- [WHAT THE EXERCISE ASKS]
Restate verbatim the span of lines below between the line with "On top of the" and the line with "testing within Haskell", including those two lines, and only that span.
::::
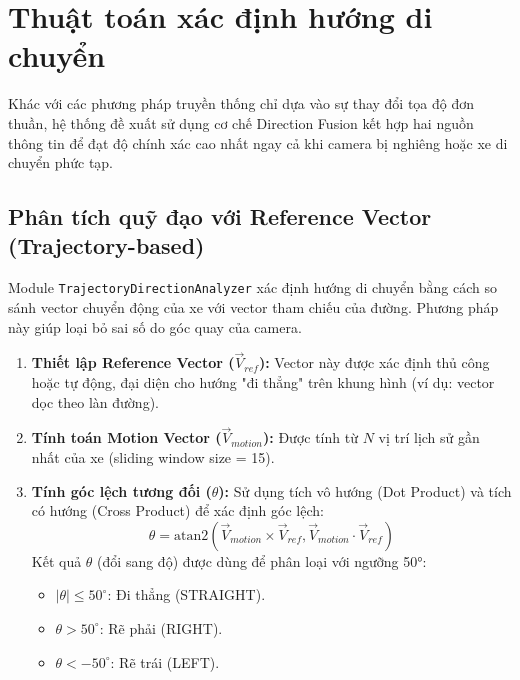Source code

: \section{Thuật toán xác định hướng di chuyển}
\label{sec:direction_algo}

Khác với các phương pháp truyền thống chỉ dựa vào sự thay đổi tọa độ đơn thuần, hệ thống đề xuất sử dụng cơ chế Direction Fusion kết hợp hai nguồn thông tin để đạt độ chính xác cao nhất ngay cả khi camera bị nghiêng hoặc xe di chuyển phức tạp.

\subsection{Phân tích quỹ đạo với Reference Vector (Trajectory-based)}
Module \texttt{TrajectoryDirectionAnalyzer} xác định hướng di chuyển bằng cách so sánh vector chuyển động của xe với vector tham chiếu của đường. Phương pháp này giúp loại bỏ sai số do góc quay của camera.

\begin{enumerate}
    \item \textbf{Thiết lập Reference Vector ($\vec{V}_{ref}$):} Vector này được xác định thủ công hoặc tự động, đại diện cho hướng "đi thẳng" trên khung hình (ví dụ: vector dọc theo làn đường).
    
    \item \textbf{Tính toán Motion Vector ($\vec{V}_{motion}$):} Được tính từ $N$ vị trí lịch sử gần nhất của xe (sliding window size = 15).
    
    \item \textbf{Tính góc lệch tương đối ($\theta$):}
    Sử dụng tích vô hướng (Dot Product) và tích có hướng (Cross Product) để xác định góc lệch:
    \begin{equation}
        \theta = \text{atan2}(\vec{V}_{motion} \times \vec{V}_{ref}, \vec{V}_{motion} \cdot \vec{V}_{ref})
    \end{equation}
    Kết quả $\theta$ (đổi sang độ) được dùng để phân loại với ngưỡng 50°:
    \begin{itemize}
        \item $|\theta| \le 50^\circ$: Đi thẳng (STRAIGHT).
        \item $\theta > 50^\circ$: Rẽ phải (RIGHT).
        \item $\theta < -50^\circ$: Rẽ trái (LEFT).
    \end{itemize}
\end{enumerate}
::::
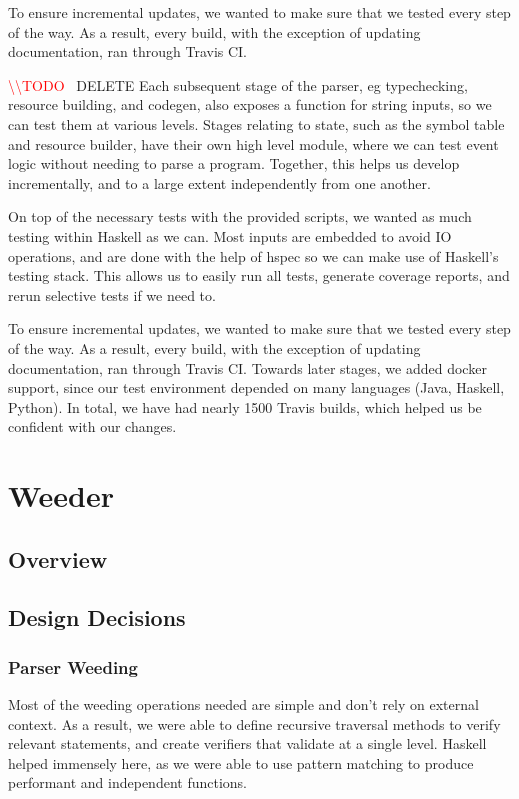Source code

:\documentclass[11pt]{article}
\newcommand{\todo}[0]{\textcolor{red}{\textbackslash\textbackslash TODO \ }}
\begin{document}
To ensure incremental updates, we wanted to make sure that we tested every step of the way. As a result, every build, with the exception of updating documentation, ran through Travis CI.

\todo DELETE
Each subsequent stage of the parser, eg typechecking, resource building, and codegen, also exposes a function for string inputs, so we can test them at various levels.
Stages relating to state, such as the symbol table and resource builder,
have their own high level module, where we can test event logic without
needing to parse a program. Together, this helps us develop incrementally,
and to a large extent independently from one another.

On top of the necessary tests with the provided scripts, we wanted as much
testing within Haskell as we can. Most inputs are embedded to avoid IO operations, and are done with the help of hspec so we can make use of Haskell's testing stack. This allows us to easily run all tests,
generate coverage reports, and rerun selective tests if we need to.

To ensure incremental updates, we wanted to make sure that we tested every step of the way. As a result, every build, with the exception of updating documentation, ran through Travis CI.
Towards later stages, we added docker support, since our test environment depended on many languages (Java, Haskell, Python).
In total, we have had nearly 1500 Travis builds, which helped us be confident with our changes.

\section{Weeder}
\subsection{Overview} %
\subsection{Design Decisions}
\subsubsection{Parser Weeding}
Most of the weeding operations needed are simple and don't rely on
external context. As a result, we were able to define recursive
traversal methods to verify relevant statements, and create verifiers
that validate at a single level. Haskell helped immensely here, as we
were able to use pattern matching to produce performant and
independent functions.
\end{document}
::::
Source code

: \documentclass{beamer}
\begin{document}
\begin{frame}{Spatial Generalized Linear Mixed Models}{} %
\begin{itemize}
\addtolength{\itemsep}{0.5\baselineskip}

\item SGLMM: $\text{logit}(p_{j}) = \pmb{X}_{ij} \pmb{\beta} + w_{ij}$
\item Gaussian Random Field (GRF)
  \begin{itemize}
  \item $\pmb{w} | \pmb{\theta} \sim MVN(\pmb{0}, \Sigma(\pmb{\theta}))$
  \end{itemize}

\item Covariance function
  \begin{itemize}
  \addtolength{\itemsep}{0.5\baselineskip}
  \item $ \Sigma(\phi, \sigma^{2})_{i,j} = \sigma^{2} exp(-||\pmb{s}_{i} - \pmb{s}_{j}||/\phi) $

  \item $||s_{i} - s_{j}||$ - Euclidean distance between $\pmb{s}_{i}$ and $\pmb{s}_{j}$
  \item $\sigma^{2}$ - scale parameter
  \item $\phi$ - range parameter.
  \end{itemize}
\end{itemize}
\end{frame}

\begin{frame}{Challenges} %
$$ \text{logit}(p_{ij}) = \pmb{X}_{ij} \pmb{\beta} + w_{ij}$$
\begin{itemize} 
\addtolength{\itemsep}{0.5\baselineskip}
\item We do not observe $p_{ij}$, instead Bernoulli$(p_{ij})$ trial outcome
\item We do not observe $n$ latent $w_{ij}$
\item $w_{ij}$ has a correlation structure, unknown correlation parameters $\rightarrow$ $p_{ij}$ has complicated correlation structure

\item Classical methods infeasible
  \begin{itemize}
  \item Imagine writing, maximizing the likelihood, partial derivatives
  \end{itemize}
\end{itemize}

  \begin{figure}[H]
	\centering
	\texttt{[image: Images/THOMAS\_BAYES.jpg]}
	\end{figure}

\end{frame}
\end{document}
::::
- [WRITTEN SOLUTION]
On top of the necessary tests with the provided scripts, we wanted as much
testing within Haskell as we can. Most inputs are embedded to avoid IO operations, and are done with the help of hspec so we can make use of Haskell's testing stack. This allows us to easily run all tests,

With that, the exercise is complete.